Cluster Monitoring

OpenShift 4 includes a cluster monitoring solution based on Prometheus. This document aims to explain how we use it in our setups.

Motivation

The documentation about configuring the monitoring stack lists quite a lot of unsupported cases:

  • Add additional ServiceMonitor objects

  • Create additional ConfigMap objects or PrometheusRule objects

  • Directly edit the resources and custom resources of the monitoring stack

  • Using resources of the stack for your own purposes

  • Stopping the Cluster Monitoring Operator from reconciling the monitoring stack

  • Create new and edit existing alert rules

  • Modify Grafana

We know from experience with OpenShift 3.11: some tweaking will be required at some point. This includes adding ServiceMonitor objects for things not (yet) covered by Cluster Monitoring, adding new rules to cover additional failure scenarios and filtering rules that are noisy or not actionable.

Design

Based on all those restrictions, one could conclude to omit the Cluster Monitoring altogether and do it on your own. This would give full control over everything. But the Cluster Monitoring is a fundamental part of an OpenShift 4 setup and will always be present. It’s required for certain things to work properly. The result of doing everything again, would be a huge waste of resources both in terms of management/engineering, compute and storage resources.

For that reason we’ll make use of Cluster Monitoring as much as possible.

To be able to change the existing alerting rules we bring our own set of rules based on the cluster-monitoring-operator (which in turn is based on kube-prometheus). These rules we can change and adapt to our liking with Jsonnet. The current rules are ignored by creating silences in AlertManager.

cluster monitoring

Implementation Details

Commodore component-openshift4-monitoring implements all the alert rules. This component pulls the rules from all OpenShift repos which define any. All these rule names are then prefixed with SYN_ and have a syn=true label to avoid naming collisions. The AlertManager silence can select rules based on this label (or rather the non-existence of it): syn="",alertname=~".+".

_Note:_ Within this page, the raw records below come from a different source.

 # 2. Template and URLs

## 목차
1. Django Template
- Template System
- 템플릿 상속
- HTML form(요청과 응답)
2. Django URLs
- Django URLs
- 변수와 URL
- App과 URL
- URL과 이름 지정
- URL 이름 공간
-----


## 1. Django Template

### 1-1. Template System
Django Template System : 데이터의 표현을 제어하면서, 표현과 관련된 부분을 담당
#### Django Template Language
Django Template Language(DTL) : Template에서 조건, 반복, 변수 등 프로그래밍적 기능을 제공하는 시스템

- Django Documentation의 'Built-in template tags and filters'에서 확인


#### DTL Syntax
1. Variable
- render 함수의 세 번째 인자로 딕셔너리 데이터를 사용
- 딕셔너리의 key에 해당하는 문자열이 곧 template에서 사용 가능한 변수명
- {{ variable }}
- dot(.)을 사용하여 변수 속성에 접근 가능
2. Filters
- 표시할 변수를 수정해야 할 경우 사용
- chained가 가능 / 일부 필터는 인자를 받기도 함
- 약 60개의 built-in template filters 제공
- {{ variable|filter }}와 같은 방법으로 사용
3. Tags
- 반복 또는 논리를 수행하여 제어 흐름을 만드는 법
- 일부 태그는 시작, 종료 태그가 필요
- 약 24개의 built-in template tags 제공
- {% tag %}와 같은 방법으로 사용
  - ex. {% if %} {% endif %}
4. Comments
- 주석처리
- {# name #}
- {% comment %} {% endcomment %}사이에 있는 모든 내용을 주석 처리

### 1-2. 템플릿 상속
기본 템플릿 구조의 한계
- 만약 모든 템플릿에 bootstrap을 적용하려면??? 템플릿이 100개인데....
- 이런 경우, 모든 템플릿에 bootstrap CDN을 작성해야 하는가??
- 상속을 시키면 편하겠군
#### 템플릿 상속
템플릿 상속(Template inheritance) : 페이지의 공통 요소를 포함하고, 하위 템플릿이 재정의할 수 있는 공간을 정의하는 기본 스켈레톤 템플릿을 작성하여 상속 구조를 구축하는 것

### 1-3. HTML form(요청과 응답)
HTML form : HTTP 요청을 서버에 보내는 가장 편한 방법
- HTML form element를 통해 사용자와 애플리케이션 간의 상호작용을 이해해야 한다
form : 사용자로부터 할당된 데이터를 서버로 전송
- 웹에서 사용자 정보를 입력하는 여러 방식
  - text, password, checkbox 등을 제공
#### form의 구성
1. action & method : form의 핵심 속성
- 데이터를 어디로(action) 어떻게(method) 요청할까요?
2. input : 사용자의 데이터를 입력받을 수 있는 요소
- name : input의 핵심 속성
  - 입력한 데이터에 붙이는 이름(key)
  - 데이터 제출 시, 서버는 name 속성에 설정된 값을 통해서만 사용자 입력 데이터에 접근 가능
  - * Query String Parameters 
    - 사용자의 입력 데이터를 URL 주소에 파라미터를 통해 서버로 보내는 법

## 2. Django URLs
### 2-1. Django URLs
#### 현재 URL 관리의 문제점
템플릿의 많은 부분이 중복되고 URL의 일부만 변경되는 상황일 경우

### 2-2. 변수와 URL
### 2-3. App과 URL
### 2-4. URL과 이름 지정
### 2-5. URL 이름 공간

To automate this, there is a CronJob in place that periodically extends the AlertManager silences.

Silenced alerts are hidden in the OpenShift console by default, but users can easily display them again.

Risks and Mitigations

The OpenShift documentation explicitly states that adding new rules isn’t supported. In our experience (mainly on OpenShift 3.11) it’s not a problem though, as long as the names of the new rules don’t collide with existing ones.

Another risk is missing new rules which Red Hat introduces in a new release. By directly using the same rules as the cluster-monitoring-operator does we mitigate this risk to a large extent. Additionall, having an alert rule which triggers if new rules are discovered which aren’t yet par of our own setup ensures we’re notified about them.